I wouldn’t be watching this if it weren’t on Netflix.

I like the foreign series, but most of them are crime-based, and Felice has a limit on that. Me? I could watch dark and dirty all day long. And I don’t need likable characters or a happy ending, as long as it’s deep and satisfying and riveting.

I’m addicted to story.

Everybody’s addicted to story. That’s one reason Netflix is so successful. All this talk about sports rights, turns out people are sick of overpaying for ESPN, that’s one of the main causes of cord-cutting. A small segment of the public wants to watch sports, but everybody’s interested in story. And now in the era of peak TV, with over 400 shows annually, we’re inundated with story. It’d be like suddenly having tens of albums by our favorite musical acts, it’s a veritable cornucopia of riches.
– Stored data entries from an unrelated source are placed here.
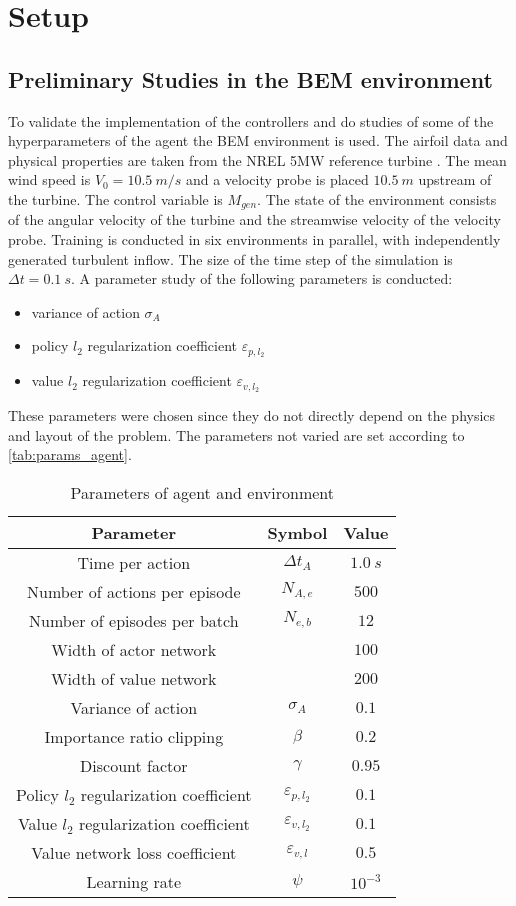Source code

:\section{Setup}
\subsection{Preliminary Studies in the BEM environment}
To validate the implementation of the controllers and do studies of some of the hyperparameters of the agent the BEM environment is used. The airfoil data and physical properties are taken from the NREL 5MW reference turbine \cite{jonkman_definition_2009}. The mean wind speed is $V_0=\SI{10.5}{m/s}$ and a velocity probe is placed $\SI{10.5}{m}$ upstream of the turbine.
The control variable is $M_{gen}$. The state of the environment consists of the angular velocity of the turbine and the streamwise velocity of the velocity probe. Training is conducted in six environments in parallel, with independently generated turbulent inflow. The size of the time step of the simulation is $\Delta t = \SI{0.1}{s}$.
A parameter study of the following parameters is conducted:
\begin{itemize}
	\item variance of action $\sigma_A$
	\item policy $l_2$ regularization coefficient $\varepsilon_{p,l_2}$
	\item value $l_2$ regularization coefficient $\varepsilon_{v,l_2}$
\end{itemize}
These parameters were chosen since they do not directly depend on the physics and layout of the problem. The parameters not varied are set according to \autoref{tab:params_agent}.
\begin{table}[h]
	\centering
	\caption{Parameters of agent and environment}
	\begin{tabular}{ccc}
		\toprule
		Parameter & Symbol & Value \\
		\midrule
		Time per action & $\Delta t_A$ & $\SI{1.0}{s}$ \\ 
		Number of actions per episode & $N_{A,e}$ & $500$ \\
		Number of episodes per batch & $N_{e,b}$ & $12$ \\
		Width of actor network & & $100$ \\ 
		Width of value network & & $200$ \\ 
		Variance of action & $\sigma_A$ & $0.1$ \\ 
		Importance ratio clipping & $\beta$ & $0.2$ \\ 
		Discount factor & $\gamma$ & $0.95$ \\ 
		Policy $l_2$ regularization coefficient & $\varepsilon_{p,l_2} $ & $0.1$ \\ 
		Value $l_2$ regularization coefficient & $\varepsilon_{v,l_2}$ & $0.1$ \\ 
		Value network loss coefficient & $\varepsilon_{v,l}$ & $0.5$ \\ 
		Learning rate & $\psi$ & $10^{-3}$ \\
		\bottomrule
	\end{tabular}
	\label{tab:params_agent}
\end{table}

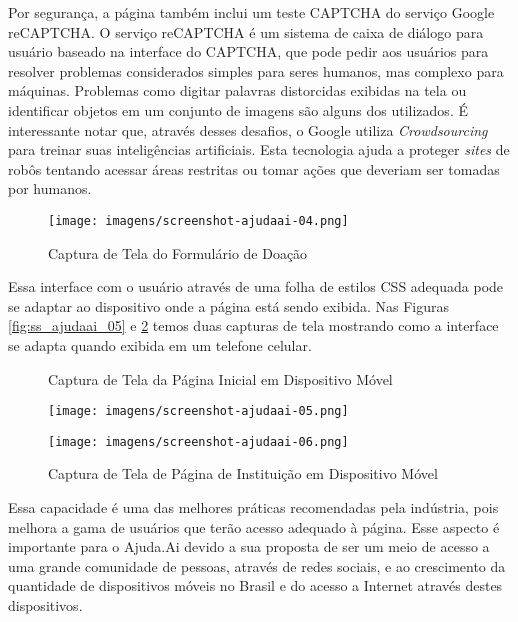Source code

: Por segurança, a página também inclui um teste CAPTCHA do serviço Google reCAPTCHA. O serviço reCAPTCHA é um sistema de caixa de diálogo para usuário baseado na interface do CAPTCHA, que pode pedir aos usuários para resolver problemas considerados simples para seres humanos, mas complexo para máquinas. Problemas como digitar palavras distorcidas exibidas na tela ou identificar objetos em um conjunto de imagens são alguns dos utilizados. É interessante notar que, através desses desafios, o Google utiliza \emph{Crowdsourcing} para treinar suas inteligências artificiais. Esta tecnologia ajuda a proteger \emph{sites} de robôs tentando acessar áreas restritas ou tomar ações que deveriam ser tomadas por humanos\cite{wiki:ReCAPTCHA}.

\begin{figure}[H]
	\caption{\label{fig:ss_ajudaai_04}Captura de Tela do Formulário de Doação}
    \centering
    \texttt{[image: imagens/screenshot-ajudaai-04.png]}
\end{figure}

Essa interface com o usuário através de uma folha de estilos CSS adequada pode se adaptar ao dispositivo onde a página está sendo exibida. Nas Figuras \ref{fig:ss_ajudaai_05} e \ref{fig:ss_ajudaai_06} temos duas capturas de tela mostrando como a interface se adapta quando exibida em um telefone celular.

\begin{figure}[H]
 \centering
  \begin{minipage}{0.4\textwidth}
    \centering
    \caption{Captura de Tela da Página Inicial em Dispositivo Móvel}
    \label{fig:ss_ajudaai_05}
    \texttt{[image: imagens/screenshot-ajudaai-05.png]}
  \end{minipage}
  \hfill
  \begin{minipage}{0.4\textwidth}
    \centering
    \caption{Captura de Tela de Página de Instituição em Dispositivo Móvel}
    \label{fig:ss_ajudaai_06}
    \texttt{[image: imagens/screenshot-ajudaai-06.png]}
  \end{minipage}
\end{figure}

Essa capacidade é uma das melhores práticas recomendadas pela indústria, pois melhora a gama de usuários que terão acesso adequado à página. Esse aspecto é importante para o Ajuda.Ai devido a sua proposta de ser um meio de acesso a uma grande comunidade de pessoas, através de redes sociais, e ao crescimento da quantidade de dispositivos móveis no Brasil e do acesso a Internet através destes dispositivos.

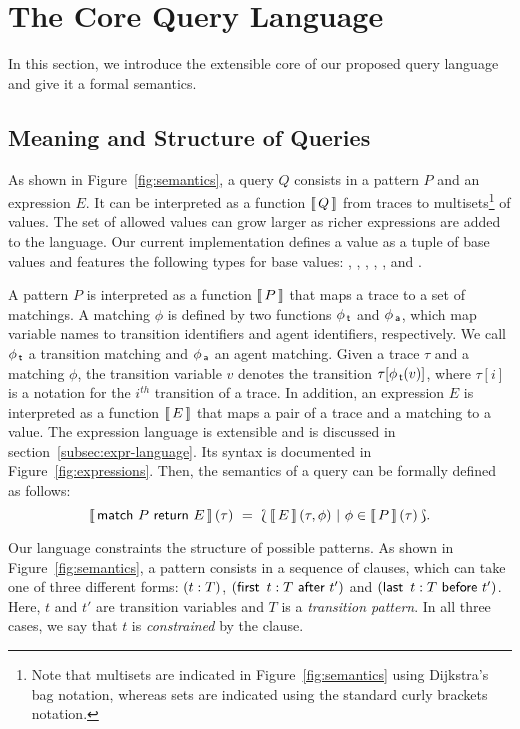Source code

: \documentclass[runningheads]{llncs}
\begin{document}

\section{The Core Query Language}\label{sec:semantics}

In this section, we introduce the extensible core of our proposed
query language and give it a formal semantics.

\subsection{Meaning and Structure of Queries}\label{subsec:structure}
As shown in Figure~\ref{fig:semantics}, a query $Q$ consists in a
pattern $P$ and an expression $E$. It can be interpreted as a function
$\left\llbracket \, Q \, \right\rrbracket$ from traces to multisets\footnote{Note that multisets are
  indicated in Figure~\ref{fig:semantics} using Dijkstra's bag
  notation, whereas sets are indicated using the standard curly
  brackets notation.} of values. The set of allowed values can grow
larger as richer expressions are added to the language. Our current
implementation defines a value as a tuple of base values and features
the following types for base values: , , ,
, ,  and .

A pattern $P$ is interpreted as a function $\left\llbracket \, P \, \right\rrbracket$ that maps a trace
to a set of matchings. A matching $\phi$ is defined by two functions
$\phi_{\,\textsf{t}}$ and $\phi_{\,\textsf{a}}$, which map variable names to transition
identifiers and agent identifiers, respectively. We call $\phi_{\,\textsf{t}}$
a transition matching and $\phi_{\,\textsf{a}}$ an agent matching.  Given a
trace $\tau$ and a matching $\phi$, the transition variable $v$
denotes the transition $\tau[\phi_{\,\textsf{t}}(v)]$, where $\tau[i]$ is a
notation for the $i^{th}$ transition of a trace. In addition, an
expression $E$ is interpreted as a function $\left\llbracket \, E \, \right\rrbracket$ that maps a pair
of a trace and a matching to a value. The expression language is
extensible and is discussed in section~\ref{subsec:expr-language}. Its
syntax is documented in Figure~\ref{fig:expressions}. Then, the
semantics of a query can be formally defined as follows:
\[ \Sem{\MatchRet{\TracePat}{E}}(\tau) \ = \ \BagC{\Sem{E}(\tau,
    \phi)}{\phi \in \Sem{\TracePat}(\tau) }.  \]

Our language constraints the structure of possible patterns.
As shown in Figure~\ref{fig:semantics}, a pattern consists in a
sequence of clauses, which can take one of three different forms:
$(t:T)$, $(\textsf{first} \,\ t:T \ \textsf{after} \ t')$ and
$(\textsf{last} \,\ t:T \ \textsf{before} \ t')$. Here, $t$ and $t'$ are transition
variables and $T$ is a \emph{transition pattern}. In all three cases,
we say that $t$ is \emph{constrained} by the clause.
\end{document}
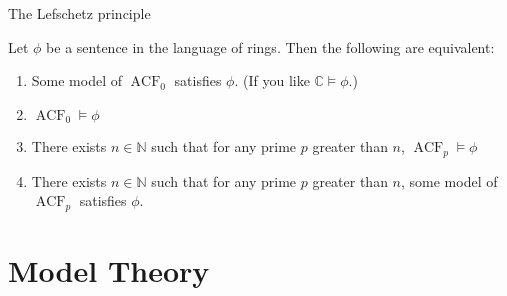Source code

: \documentclass[10pt]{beamer}
\newcommand{\IFF}{\leftrightarrow}
\newcommand{\N}{\mathbb{N}}
\newcommand{\C}{\mathbb{C}}
\newcommand{\<}{\langle}
\renewcommand{\>}{\rangle}
\DeclareMathOperator{\ACF}{ACF}
\newcommand{\link}[1]{\hypertarget{#1}{}}
\begin{document}


\begin{frame}[fragile]{The Lefschetz principle}
  \begin{theorem}
    \link{lefschetz}
    Let $\phi$ be a sentence in the language of rings. %
    Then the following are equivalent:
    \begin{enumerate}[<+->]
        \item Some model of $\ACF_0$ satisfies $\phi$.
        (If you like $\C \vDash \phi$.)
        \item $\ACF_0 \vDash \phi$
        \item There exists $n \in \N$ such that for any prime $p$
            greater than $n$, $\ACF_p \vDash \phi$
        \item There exists $n \in \N$ such that for any prime $p$
        greater than $n$, some model of $\ACF_p$ satisfies $\phi$.
    \end{enumerate}
\end{theorem}
\end{frame}

\section{Model Theory}
\end{document}
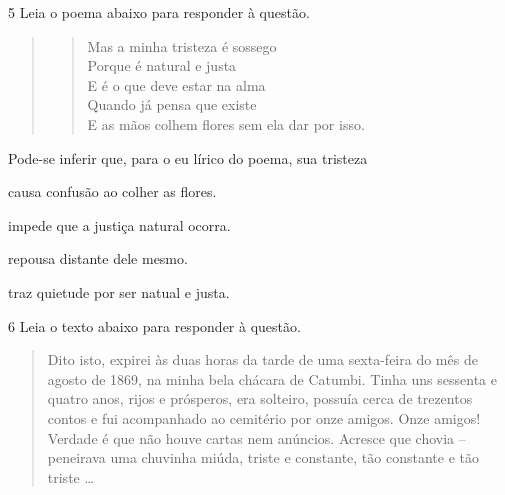 \num{5} Leia o poema abaixo para responder à questão. 

\begin{quote}
\begin{verse}

Mas a minha tristeza é sossego \\
Porque é natural e justa \\
E é o que deve estar na alma \\
Quando já pensa que existe \\
E as mãos colhem flores sem ela dar por isso.

\end{verse}
\end{quote}


Pode-se inferir que, para o eu lírico do poema, sua tristeza

\begin{escolha}

    \item causa confusão ao colher as flores.

    \item impede que a justiça natural ocorra.

    \item repousa distante dele mesmo. 

    \item traz quietude por ser natual e justa. 

\end{escolha}

\num{6} Leia o texto abaixo para responder à questão. 


\begin{quote}

Dito isto, expirei às duas horas da tarde de uma
sexta-feira do mês de agosto de 1869, na minha bela
chácara de Catumbi. Tinha uns sessenta e quatro anos,
rijos e prósperos, era solteiro, possuía cerca de trezentos
contos e fui acompanhado ao cemitério por onze amigos.
Onze amigos! Verdade é que não houve cartas nem
anúncios. Acresce que chovia -- peneirava uma chuvinha
miúda, triste e constante, tão constante e tão triste \ldots{}

\end{quote}

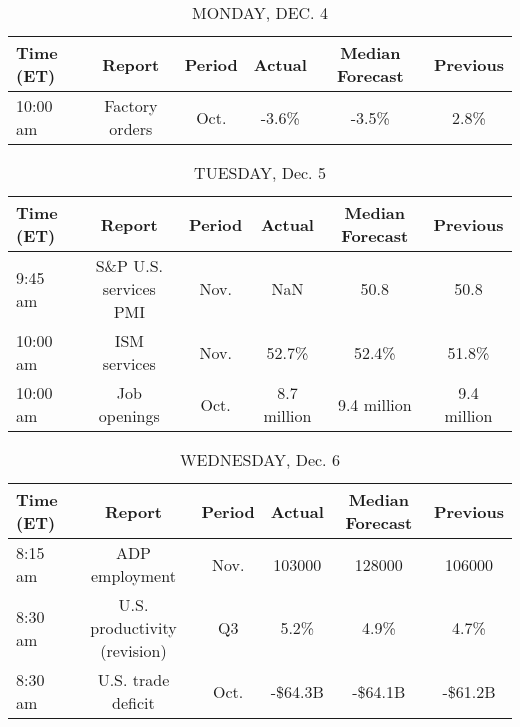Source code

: \documentclass{article}%
\begin{document}
%
\normalsize%


\begin{table}[htbp]%
\caption{MONDAY, DEC. 4}%
\centering%
\begin{adjustbox}{width=1\textwidth}%
\begin{tabular}{lccccc}
\toprule
Time (ET) &         Report & Period & Actual & Median Forecast & Previous \\
\midrule
 10:00 am & Factory orders &   Oct. &  -3.6\% &           -3.5\% &     2.8\% \\
\bottomrule
\end{tabular}
%
\end{adjustbox}%
\end{table}

%


\begin{table}[htbp]%
\caption{TUESDAY, Dec. 5}%
\centering%
\begin{adjustbox}{width=1\textwidth}%
\begin{tabular}{lccccc}
\toprule
Time (ET) &                Report & Period &      Actual & Median Forecast &    Previous \\
\midrule
  9:45 am & S\&P U.S. services PMI &   Nov. &         NaN &            50.8 &        50.8 \\
 10:00 am &          ISM services &   Nov. &       52.7\% &           52.4\% &       51.8\% \\
 10:00 am &          Job openings &   Oct. & 8.7 million &     9.4 million & 9.4 million \\
\bottomrule
\end{tabular}
%
\end{adjustbox}%
\end{table}

%


\begin{table}[htbp]%
\caption{WEDNESDAY, Dec. 6}%
\centering%
\begin{adjustbox}{width=1\textwidth}%
\begin{tabular}{lccccc}
\toprule
Time (ET) &                       Report & Period &  Actual & Median Forecast & Previous \\
\midrule
  8:15 am &               ADP employment &   Nov. &  103000 &          128000 &   106000 \\
  8:30 am & U.S. productivity (revision) &     Q3 &    5.2\% &            4.9\% &     4.7\% \\
  8:30 am &           U.S. trade deficit &   Oct. & -\$64.3B &         -\$64.1B &  -\$61.2B \\
\bottomrule
\end{tabular}
%
\end{adjustbox}%
\end{table}
\end{document}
We finished the new season of “Bosch.” The show keeps getting better and better. The casting is great, but Titus Welliver is superior. You wouldn’t think he would fit the role, but he’s just enough of a renegade to make it work, someone who doesn’t fit in. Why do we adore those who don’t fit in and then excoriate them? Uber’s hobbled by the lack of Travis Kalanick. A prick, but one with insight, who fought hard, because it was his idea, he brought it to fruition. But the reality is everybody takes the safe path, going to business school, getting an MBA, when the truth is managing people and working within an organization, being part of the team, is not what delivers exceptionality. You can steer the boat, but I’m more interested in those who can BUILD the boat.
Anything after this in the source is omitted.